____ Material provided

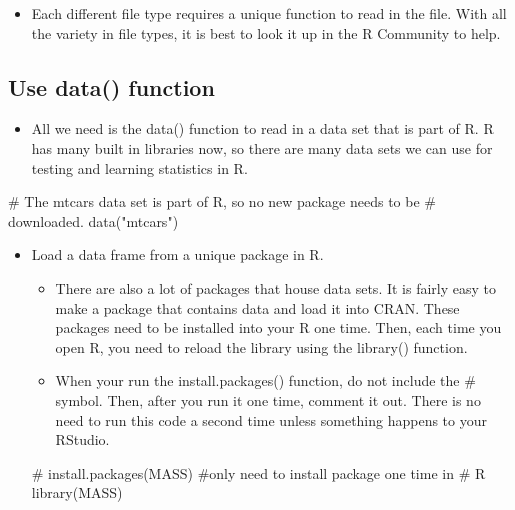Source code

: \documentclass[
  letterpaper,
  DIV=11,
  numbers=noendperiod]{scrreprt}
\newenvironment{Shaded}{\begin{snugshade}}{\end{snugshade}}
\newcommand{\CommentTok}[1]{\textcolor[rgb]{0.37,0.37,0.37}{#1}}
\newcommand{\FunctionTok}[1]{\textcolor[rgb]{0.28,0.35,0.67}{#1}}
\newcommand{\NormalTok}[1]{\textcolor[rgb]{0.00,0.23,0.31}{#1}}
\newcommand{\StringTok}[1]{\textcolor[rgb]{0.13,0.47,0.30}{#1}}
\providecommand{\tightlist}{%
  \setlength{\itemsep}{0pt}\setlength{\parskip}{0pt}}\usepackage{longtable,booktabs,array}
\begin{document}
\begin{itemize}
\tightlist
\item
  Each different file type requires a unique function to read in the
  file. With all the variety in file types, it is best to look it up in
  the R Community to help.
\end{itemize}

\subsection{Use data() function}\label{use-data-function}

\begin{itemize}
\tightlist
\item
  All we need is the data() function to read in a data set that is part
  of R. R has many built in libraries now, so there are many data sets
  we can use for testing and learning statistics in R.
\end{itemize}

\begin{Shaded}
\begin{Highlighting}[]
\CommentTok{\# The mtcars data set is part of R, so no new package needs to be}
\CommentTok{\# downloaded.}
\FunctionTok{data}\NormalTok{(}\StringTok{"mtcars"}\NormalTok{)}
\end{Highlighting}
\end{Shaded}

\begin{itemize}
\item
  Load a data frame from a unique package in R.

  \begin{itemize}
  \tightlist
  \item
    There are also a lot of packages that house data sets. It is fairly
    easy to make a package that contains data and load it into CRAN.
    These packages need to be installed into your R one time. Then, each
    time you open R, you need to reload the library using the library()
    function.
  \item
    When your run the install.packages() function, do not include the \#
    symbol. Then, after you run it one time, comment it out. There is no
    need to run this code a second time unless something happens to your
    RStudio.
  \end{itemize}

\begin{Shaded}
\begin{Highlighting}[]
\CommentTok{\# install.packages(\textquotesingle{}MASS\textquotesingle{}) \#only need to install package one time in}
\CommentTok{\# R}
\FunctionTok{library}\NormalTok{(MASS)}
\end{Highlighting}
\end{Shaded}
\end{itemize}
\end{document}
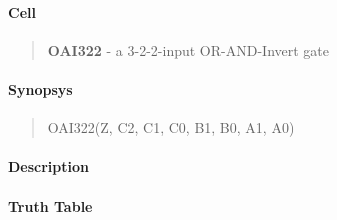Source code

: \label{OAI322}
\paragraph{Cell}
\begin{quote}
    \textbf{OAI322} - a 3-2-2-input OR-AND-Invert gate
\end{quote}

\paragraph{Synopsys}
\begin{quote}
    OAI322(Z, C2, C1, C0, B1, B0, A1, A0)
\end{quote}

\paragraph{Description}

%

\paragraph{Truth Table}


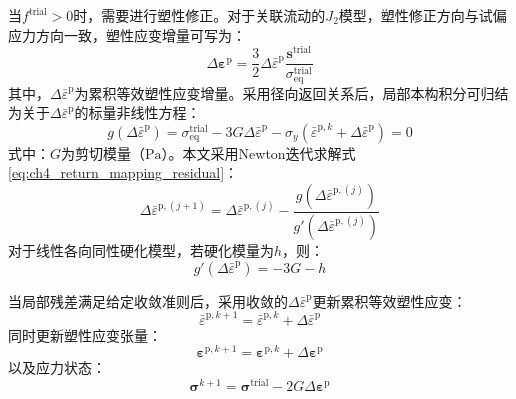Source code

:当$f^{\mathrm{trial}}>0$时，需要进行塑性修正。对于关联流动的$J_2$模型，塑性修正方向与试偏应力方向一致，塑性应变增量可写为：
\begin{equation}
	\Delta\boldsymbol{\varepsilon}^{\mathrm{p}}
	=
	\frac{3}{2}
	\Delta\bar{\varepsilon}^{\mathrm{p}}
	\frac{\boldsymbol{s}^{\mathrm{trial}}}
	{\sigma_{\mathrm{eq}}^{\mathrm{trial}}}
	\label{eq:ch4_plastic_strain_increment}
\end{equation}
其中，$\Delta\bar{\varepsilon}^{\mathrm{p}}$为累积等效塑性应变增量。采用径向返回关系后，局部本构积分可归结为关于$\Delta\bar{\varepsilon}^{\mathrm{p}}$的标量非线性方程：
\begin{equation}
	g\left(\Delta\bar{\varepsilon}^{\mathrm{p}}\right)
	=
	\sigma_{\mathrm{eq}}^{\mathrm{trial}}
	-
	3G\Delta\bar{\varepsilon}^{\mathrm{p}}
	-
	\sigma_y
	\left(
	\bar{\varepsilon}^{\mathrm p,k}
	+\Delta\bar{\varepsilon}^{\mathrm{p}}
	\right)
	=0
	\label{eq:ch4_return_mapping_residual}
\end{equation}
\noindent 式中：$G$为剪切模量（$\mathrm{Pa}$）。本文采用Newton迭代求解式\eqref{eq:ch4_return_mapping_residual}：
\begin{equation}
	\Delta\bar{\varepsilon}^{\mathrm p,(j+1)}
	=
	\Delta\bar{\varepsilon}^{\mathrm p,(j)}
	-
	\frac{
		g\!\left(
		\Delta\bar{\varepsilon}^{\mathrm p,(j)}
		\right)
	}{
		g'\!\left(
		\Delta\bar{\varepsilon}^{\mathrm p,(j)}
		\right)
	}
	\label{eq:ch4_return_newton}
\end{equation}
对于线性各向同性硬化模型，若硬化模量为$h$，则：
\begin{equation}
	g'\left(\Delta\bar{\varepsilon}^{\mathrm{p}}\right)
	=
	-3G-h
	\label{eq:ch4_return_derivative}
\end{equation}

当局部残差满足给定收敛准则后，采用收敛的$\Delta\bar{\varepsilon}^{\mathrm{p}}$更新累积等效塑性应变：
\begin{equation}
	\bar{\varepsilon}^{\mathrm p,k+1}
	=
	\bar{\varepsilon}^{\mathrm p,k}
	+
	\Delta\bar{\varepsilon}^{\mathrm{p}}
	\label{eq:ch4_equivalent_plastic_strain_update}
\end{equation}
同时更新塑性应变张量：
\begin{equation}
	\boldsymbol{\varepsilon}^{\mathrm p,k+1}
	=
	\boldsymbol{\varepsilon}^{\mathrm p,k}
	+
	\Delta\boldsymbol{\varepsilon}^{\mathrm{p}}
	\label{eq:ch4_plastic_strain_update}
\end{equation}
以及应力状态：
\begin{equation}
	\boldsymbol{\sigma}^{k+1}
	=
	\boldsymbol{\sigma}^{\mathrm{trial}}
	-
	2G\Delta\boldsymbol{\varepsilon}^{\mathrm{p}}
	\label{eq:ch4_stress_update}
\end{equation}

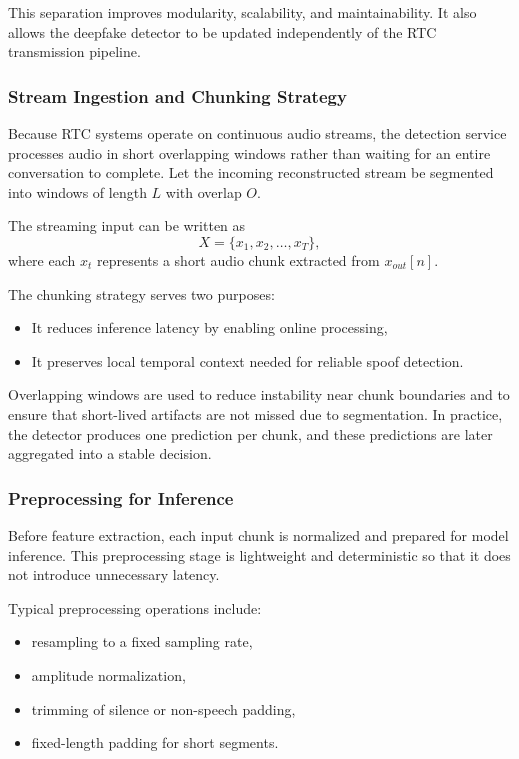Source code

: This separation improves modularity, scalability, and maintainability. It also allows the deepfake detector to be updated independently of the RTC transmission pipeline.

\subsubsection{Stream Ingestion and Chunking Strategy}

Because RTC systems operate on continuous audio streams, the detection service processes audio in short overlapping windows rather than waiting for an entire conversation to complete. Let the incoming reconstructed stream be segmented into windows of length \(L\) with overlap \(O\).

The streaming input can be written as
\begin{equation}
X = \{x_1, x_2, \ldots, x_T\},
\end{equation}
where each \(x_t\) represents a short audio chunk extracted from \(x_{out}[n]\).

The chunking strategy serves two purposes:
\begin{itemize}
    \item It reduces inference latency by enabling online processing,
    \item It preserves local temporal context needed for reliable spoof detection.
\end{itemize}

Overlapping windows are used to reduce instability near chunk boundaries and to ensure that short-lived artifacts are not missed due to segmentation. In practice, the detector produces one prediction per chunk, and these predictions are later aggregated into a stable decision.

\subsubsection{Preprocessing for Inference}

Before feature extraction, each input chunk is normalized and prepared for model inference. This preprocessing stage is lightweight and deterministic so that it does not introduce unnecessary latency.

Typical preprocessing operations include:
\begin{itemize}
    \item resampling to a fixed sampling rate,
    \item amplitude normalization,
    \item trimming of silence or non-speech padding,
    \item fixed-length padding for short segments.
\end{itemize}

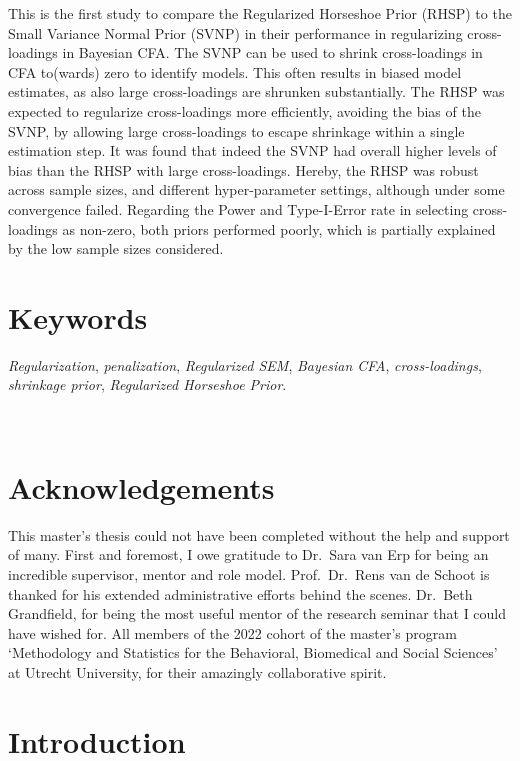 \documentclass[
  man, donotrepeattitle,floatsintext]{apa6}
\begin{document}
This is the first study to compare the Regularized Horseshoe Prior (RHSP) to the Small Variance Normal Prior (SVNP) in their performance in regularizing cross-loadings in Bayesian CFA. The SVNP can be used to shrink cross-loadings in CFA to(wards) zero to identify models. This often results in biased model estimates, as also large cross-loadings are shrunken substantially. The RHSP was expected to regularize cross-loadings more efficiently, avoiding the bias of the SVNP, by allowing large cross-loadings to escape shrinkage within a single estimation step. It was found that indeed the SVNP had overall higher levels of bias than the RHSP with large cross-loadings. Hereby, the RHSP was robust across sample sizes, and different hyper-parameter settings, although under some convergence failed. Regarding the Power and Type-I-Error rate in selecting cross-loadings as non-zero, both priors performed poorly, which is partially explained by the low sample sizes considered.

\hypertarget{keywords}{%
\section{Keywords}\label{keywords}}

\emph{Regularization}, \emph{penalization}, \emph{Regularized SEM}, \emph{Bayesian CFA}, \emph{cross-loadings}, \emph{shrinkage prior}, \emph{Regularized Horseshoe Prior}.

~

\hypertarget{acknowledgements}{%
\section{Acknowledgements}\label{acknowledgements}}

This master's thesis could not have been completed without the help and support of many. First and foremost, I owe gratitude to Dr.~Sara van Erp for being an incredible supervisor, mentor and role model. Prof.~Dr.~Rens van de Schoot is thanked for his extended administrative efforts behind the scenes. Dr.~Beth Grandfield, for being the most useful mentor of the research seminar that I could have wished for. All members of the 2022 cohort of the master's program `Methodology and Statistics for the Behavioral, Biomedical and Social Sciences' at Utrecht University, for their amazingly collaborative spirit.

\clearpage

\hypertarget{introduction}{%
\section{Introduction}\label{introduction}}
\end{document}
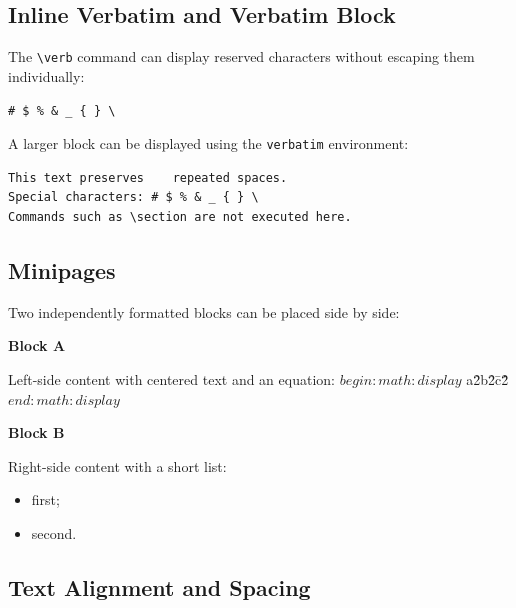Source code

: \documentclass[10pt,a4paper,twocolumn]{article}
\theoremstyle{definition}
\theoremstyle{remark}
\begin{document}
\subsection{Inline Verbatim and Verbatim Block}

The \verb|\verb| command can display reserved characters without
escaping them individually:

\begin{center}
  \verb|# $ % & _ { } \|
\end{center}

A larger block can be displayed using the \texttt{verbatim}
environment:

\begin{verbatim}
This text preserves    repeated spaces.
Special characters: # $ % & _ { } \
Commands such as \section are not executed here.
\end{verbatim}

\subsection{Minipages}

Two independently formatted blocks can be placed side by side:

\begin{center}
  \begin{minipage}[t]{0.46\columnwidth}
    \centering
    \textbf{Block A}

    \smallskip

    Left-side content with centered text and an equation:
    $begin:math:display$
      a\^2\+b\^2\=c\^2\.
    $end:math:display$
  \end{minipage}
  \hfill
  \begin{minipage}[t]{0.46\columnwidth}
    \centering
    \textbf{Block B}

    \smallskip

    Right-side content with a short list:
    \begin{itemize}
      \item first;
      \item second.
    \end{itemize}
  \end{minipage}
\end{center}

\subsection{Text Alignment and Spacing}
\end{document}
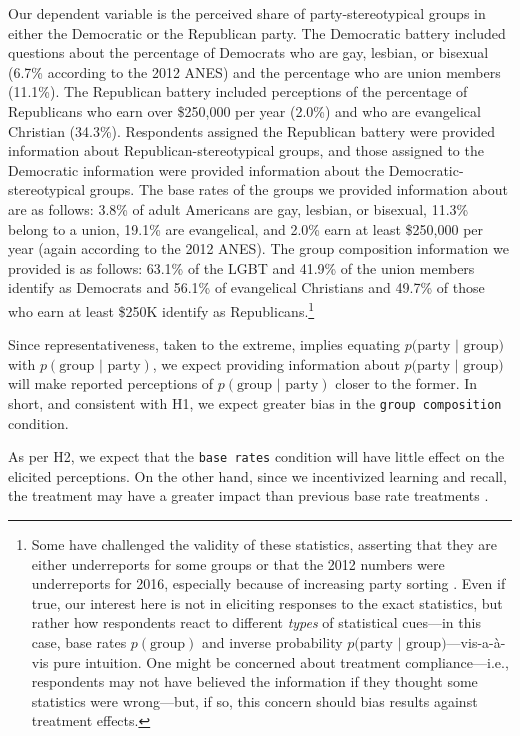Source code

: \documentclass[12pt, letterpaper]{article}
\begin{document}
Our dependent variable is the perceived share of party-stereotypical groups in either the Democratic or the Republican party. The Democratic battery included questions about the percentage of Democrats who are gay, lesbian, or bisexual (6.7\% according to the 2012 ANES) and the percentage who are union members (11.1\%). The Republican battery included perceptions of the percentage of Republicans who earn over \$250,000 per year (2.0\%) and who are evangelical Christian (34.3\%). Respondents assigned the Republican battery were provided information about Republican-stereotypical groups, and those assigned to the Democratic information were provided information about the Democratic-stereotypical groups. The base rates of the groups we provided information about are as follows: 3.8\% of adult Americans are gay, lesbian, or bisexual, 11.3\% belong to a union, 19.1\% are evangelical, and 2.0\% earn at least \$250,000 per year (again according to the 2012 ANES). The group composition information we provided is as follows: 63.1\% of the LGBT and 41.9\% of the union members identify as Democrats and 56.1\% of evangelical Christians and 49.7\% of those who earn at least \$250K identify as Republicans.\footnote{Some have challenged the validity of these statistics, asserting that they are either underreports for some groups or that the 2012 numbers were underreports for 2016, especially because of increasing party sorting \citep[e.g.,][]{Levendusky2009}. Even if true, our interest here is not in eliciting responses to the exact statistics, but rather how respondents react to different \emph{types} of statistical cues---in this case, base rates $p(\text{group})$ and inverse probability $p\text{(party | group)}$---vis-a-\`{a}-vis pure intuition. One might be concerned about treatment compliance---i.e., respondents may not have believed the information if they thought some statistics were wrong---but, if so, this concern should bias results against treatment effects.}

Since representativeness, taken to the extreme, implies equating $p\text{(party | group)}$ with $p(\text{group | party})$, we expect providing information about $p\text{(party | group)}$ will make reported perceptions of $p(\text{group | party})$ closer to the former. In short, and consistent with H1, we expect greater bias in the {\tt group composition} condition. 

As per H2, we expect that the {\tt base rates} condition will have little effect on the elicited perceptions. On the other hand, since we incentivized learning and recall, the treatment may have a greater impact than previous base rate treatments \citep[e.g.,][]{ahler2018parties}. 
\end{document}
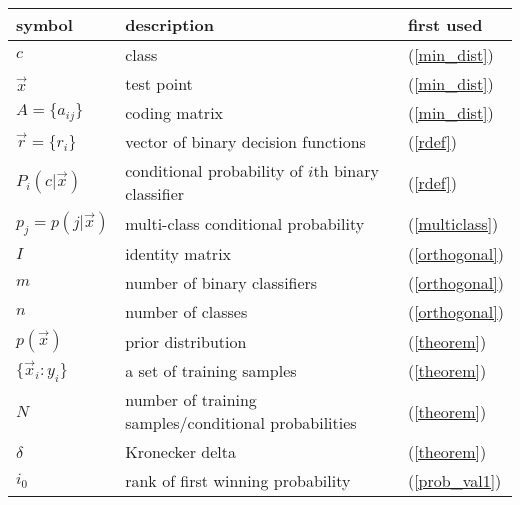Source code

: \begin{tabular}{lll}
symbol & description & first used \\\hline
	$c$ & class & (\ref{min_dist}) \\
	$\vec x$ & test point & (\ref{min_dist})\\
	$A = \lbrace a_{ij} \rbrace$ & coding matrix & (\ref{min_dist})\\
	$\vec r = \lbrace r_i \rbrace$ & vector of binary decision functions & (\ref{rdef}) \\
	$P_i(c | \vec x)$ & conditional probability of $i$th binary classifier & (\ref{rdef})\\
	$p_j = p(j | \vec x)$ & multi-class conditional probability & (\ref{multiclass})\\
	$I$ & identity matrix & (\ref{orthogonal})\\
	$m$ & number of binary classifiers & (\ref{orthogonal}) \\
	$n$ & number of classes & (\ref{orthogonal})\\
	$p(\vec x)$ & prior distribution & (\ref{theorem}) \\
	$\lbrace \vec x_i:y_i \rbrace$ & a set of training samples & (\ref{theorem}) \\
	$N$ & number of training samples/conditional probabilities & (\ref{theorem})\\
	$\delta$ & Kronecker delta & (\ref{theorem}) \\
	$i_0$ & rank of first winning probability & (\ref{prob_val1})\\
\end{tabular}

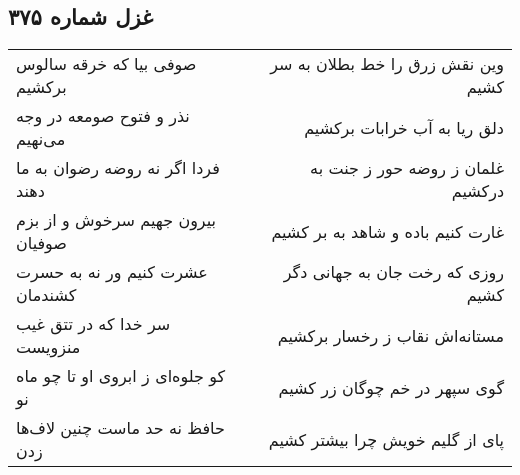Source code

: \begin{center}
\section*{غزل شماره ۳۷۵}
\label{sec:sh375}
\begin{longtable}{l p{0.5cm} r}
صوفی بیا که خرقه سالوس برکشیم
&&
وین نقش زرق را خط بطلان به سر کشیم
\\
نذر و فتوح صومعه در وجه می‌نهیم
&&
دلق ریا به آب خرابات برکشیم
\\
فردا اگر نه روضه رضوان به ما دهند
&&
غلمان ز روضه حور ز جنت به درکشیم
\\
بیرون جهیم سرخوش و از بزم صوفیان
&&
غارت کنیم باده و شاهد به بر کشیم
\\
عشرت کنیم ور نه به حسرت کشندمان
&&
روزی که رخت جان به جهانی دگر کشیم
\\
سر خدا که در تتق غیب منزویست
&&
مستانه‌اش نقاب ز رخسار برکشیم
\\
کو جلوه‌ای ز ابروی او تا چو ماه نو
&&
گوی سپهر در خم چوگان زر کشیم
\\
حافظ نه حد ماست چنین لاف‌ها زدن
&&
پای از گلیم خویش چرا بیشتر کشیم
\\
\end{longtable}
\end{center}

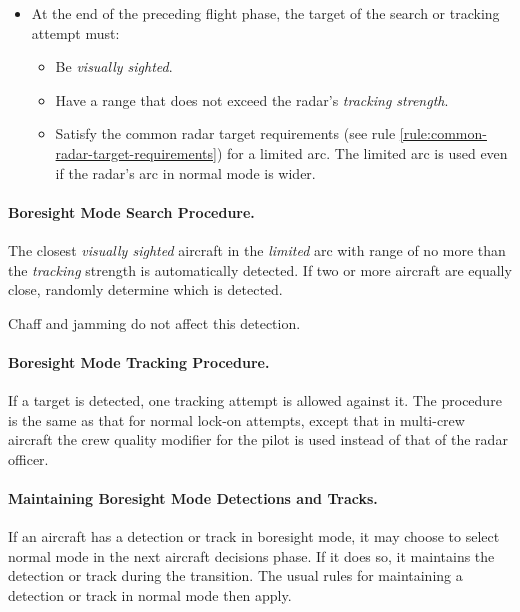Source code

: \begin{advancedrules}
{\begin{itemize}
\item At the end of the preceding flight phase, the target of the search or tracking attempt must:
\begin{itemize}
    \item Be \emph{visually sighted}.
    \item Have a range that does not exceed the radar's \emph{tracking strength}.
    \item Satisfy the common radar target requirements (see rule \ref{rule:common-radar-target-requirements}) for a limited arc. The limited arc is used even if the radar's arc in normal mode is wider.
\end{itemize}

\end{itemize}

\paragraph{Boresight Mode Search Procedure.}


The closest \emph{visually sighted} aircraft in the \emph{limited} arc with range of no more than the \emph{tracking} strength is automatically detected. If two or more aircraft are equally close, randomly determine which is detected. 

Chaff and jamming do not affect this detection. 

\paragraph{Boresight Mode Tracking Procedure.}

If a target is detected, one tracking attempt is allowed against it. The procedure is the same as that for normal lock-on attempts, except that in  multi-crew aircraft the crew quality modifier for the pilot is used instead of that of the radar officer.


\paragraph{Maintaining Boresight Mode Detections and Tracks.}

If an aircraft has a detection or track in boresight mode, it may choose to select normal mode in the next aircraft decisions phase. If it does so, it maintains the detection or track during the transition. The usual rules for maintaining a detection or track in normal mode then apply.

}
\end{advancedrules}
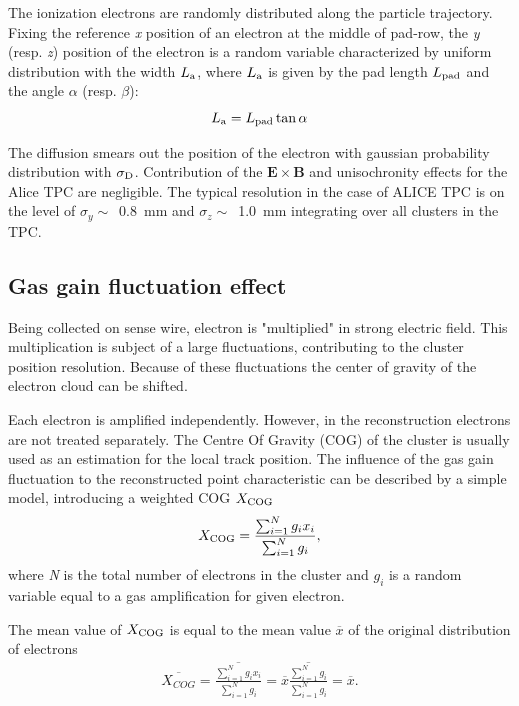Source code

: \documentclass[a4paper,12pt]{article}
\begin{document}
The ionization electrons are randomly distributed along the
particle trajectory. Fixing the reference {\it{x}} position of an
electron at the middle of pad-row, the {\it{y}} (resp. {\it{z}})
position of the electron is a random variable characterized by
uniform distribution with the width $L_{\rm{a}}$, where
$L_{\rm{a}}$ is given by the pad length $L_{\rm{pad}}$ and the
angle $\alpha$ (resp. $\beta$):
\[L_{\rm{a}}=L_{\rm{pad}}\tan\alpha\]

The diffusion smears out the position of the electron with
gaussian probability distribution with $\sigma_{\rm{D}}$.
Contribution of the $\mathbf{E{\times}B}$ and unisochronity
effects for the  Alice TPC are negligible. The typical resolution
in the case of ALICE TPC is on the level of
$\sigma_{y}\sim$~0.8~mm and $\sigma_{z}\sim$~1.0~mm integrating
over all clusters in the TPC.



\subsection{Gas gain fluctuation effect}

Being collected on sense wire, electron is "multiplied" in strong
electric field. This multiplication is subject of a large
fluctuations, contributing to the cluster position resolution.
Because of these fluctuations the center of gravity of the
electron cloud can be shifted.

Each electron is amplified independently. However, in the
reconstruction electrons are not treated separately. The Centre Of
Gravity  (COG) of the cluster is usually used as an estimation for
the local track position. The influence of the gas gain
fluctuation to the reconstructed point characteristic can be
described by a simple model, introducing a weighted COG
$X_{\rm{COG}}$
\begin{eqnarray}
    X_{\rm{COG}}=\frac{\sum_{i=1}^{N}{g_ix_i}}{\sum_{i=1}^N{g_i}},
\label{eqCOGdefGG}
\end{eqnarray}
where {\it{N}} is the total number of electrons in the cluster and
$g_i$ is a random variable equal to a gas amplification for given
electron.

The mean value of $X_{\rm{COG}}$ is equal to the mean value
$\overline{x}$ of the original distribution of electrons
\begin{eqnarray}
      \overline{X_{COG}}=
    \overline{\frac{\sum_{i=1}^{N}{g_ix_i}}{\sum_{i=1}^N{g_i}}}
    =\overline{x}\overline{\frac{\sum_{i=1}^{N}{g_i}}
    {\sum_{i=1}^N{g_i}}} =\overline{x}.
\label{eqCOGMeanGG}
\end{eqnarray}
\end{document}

________

### Aim of the task
Would you restate, exactly and with no pictures, the lines of the entries above from the one containing "for short segments." through the one containing "Verbatim and Verbatim"?

### Solution to this problem
    \item fixed-length padding for short segments.
\end{itemize}

 \documentclass[
  man, donotrepeattitle,floatsintext]{apa6}
\begin{document}
This is the first study to compare the Regularized Horseshoe Prior (RHSP) to the Small Variance Normal Prior (SVNP) in their performance in regularizing cross-loadings in Bayesian CFA. The SVNP can be used to shrink cross-loadings in CFA to(wards) zero to identify models. This often results in biased model estimates, as also large cross-loadings are shrunken substantially. The RHSP was expected to regularize cross-loadings more efficiently, avoiding the bias of the SVNP, by allowing large cross-loadings to escape shrinkage within a single estimation step. It was found that indeed the SVNP had overall higher levels of bias than the RHSP with large cross-loadings. Hereby, the RHSP was robust across sample sizes, and different hyper-parameter settings, although under some convergence failed. Regarding the Power and Type-I-Error rate in selecting cross-loadings as non-zero, both priors performed poorly, which is partially explained by the low sample sizes considered.

\hypertarget{keywords}{%
\section{Keywords}\label{keywords}}

\emph{Regularization}, \emph{penalization}, \emph{Regularized SEM}, \emph{Bayesian CFA}, \emph{cross-loadings}, \emph{shrinkage prior}, \emph{Regularized Horseshoe Prior}.

~

\hypertarget{acknowledgements}{%
\section{Acknowledgements}\label{acknowledgements}}

This master's thesis could not have been completed without the help and support of many. First and foremost, I owe gratitude to Dr.~Sara van Erp for being an incredible supervisor, mentor and role model. Prof.~Dr.~Rens van de Schoot is thanked for his extended administrative efforts behind the scenes. Dr.~Beth Grandfield, for being the most useful mentor of the research seminar that I could have wished for. All members of the 2022 cohort of the master's program `Methodology and Statistics for the Behavioral, Biomedical and Social Sciences' at Utrecht University, for their amazingly collaborative spirit.

\clearpage

\hypertarget{introduction}{%
\section{Introduction}\label{introduction}}
\end{document}
Source code

: \documentclass[10pt,a4paper,twocolumn]{article}
\theoremstyle{definition}
\theoremstyle{remark}
\begin{document}
\subsection{Inline Verbatim and Verbatim Block}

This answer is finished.